**Work required**
Look through the entries below and return all lines including the word "sont".

**Data to process**
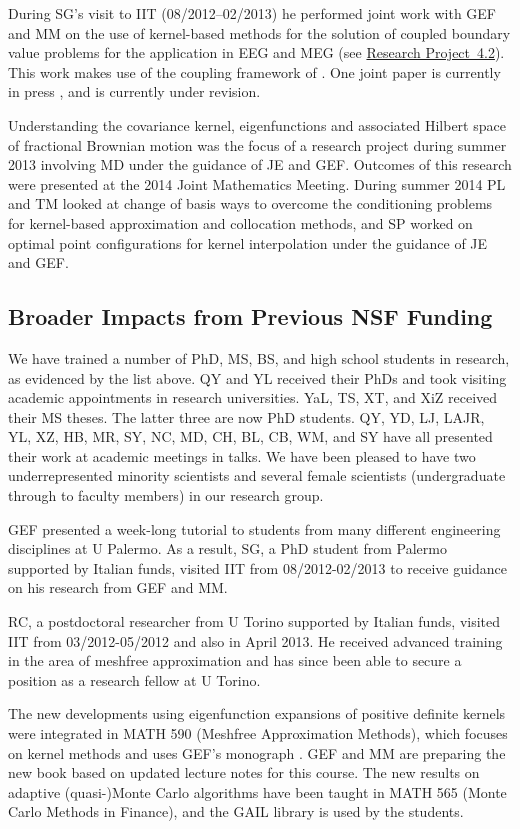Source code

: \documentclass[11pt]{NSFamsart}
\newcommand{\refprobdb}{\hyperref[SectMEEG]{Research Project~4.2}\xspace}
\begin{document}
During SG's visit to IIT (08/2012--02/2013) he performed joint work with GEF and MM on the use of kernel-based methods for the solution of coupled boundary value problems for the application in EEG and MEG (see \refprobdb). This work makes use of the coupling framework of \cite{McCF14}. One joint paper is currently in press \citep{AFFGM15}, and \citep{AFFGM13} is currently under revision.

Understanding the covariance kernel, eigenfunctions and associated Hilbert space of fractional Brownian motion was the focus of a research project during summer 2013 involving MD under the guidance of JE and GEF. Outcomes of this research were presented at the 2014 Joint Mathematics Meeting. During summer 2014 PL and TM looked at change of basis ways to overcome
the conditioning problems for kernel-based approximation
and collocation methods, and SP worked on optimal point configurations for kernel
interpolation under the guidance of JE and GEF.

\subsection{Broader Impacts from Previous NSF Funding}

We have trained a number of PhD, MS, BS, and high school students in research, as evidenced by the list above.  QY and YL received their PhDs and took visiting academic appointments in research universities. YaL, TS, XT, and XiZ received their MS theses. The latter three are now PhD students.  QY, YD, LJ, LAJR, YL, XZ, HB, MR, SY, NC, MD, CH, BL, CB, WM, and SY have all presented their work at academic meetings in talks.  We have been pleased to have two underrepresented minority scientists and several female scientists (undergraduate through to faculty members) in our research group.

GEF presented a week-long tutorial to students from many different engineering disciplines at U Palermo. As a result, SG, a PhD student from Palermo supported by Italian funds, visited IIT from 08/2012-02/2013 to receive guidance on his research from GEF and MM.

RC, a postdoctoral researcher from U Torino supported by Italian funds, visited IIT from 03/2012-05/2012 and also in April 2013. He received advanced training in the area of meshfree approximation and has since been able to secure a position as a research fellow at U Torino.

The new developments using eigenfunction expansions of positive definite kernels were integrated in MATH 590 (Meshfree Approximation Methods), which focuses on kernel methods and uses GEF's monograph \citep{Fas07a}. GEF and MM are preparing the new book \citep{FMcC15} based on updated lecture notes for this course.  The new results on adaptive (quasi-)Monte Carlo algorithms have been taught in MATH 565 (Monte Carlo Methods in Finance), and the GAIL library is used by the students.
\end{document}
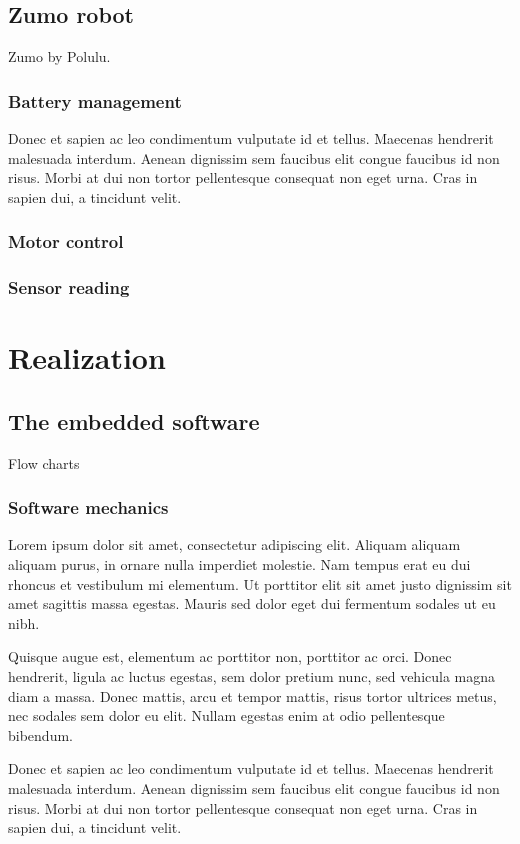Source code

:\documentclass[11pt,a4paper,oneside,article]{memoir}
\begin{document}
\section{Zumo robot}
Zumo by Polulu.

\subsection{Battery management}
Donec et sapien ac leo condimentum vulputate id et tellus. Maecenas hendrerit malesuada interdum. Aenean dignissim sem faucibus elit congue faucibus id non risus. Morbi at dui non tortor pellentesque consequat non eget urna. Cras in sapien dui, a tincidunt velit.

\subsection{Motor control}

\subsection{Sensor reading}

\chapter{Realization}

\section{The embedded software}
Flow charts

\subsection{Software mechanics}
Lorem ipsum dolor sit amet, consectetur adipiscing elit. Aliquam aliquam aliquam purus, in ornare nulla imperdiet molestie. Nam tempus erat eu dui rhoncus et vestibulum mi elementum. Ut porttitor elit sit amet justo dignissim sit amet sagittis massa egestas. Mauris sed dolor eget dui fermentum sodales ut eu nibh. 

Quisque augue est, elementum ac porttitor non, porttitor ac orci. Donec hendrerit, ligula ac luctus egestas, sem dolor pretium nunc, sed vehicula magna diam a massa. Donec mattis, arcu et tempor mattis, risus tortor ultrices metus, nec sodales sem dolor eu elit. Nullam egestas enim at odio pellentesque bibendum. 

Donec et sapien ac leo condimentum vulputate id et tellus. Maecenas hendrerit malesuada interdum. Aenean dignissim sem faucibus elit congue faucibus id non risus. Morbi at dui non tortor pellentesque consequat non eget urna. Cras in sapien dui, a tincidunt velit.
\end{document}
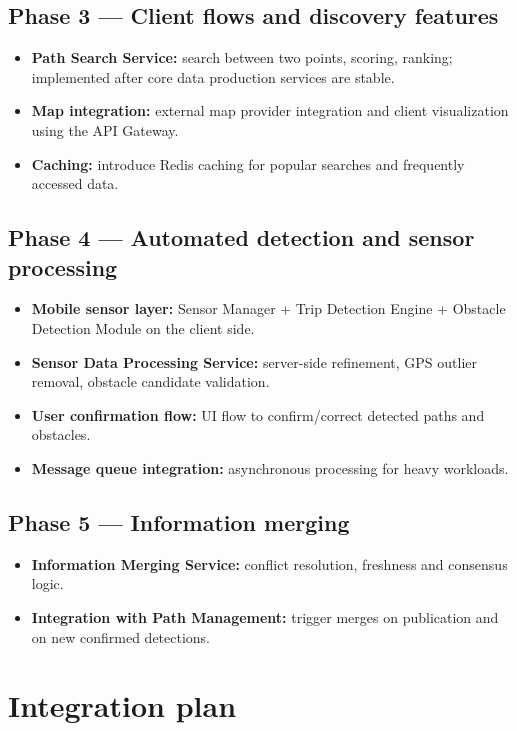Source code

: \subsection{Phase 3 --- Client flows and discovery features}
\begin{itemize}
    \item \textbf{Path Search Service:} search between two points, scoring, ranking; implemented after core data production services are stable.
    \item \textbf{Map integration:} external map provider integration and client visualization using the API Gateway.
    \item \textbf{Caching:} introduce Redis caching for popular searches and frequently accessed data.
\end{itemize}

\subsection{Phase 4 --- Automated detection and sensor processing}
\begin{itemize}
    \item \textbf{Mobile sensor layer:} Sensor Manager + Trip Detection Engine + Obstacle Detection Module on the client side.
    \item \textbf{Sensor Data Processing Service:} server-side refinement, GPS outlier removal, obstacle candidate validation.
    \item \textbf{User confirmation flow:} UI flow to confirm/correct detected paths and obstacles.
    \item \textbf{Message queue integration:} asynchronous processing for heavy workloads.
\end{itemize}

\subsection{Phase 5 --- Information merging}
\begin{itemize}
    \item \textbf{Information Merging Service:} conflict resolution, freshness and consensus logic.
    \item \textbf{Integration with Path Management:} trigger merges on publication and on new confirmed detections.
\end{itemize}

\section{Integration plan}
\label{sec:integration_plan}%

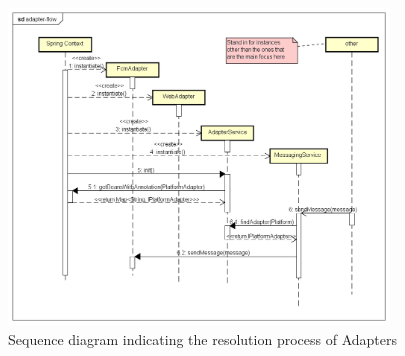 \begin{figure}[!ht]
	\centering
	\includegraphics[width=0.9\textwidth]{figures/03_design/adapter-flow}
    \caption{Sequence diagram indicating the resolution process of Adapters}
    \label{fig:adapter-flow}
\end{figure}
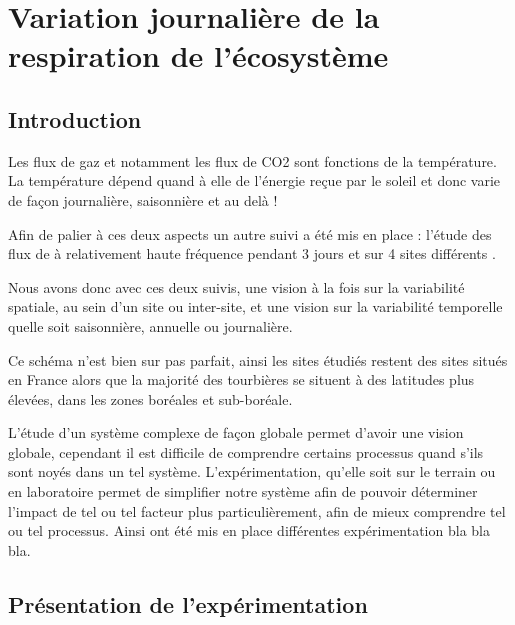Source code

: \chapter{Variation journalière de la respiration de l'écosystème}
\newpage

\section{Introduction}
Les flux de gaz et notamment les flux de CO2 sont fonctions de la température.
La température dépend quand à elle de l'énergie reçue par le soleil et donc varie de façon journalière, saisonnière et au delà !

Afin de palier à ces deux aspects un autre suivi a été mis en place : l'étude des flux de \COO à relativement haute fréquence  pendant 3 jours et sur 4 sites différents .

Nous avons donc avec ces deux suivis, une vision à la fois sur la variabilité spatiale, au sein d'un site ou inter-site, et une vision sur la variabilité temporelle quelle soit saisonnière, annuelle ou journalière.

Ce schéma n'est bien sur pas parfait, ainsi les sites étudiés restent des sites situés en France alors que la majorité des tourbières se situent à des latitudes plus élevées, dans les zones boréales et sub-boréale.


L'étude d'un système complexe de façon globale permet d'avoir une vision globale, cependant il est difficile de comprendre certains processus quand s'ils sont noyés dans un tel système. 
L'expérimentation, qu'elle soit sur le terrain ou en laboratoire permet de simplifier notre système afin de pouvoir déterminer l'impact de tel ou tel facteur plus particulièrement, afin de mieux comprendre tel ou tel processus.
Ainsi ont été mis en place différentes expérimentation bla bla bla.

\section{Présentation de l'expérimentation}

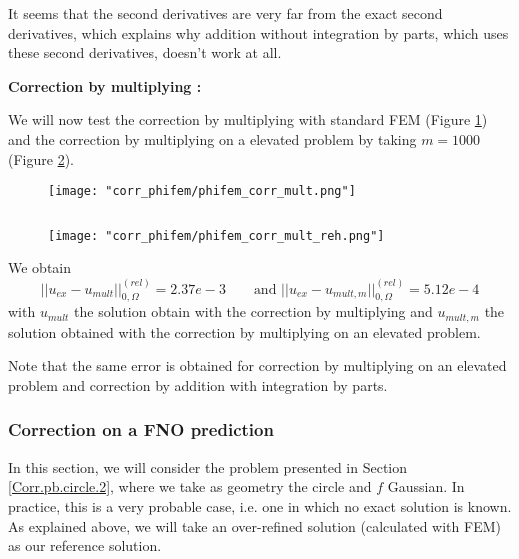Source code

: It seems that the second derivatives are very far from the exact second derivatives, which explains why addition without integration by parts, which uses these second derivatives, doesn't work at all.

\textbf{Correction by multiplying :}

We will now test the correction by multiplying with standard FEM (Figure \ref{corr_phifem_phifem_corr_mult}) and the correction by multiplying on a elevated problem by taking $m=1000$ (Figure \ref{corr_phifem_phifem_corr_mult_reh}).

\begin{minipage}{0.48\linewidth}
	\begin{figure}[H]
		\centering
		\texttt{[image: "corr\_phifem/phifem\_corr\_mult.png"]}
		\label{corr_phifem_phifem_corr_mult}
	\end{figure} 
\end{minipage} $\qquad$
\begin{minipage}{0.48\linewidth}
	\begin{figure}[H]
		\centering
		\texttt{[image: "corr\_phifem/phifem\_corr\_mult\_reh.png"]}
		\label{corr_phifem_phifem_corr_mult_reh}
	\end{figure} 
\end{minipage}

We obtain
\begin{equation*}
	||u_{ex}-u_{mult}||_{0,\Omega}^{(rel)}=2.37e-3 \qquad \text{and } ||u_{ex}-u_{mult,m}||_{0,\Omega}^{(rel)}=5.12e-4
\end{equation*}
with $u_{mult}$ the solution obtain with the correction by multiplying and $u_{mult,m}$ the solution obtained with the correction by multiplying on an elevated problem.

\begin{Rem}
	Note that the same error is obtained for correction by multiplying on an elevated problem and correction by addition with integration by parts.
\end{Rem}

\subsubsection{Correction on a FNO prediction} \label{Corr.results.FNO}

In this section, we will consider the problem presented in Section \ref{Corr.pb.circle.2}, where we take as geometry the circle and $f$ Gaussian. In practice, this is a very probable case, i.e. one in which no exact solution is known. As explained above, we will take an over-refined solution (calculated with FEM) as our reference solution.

**Output**
Les flux de gaz et notamment les flux de CO2 sont fonctions de la température.
L'étude d'un système complexe de façon globale permet d'avoir une vision globale, cependant il est difficile de comprendre certains processus quand s'ils sont noyés dans un tel système. 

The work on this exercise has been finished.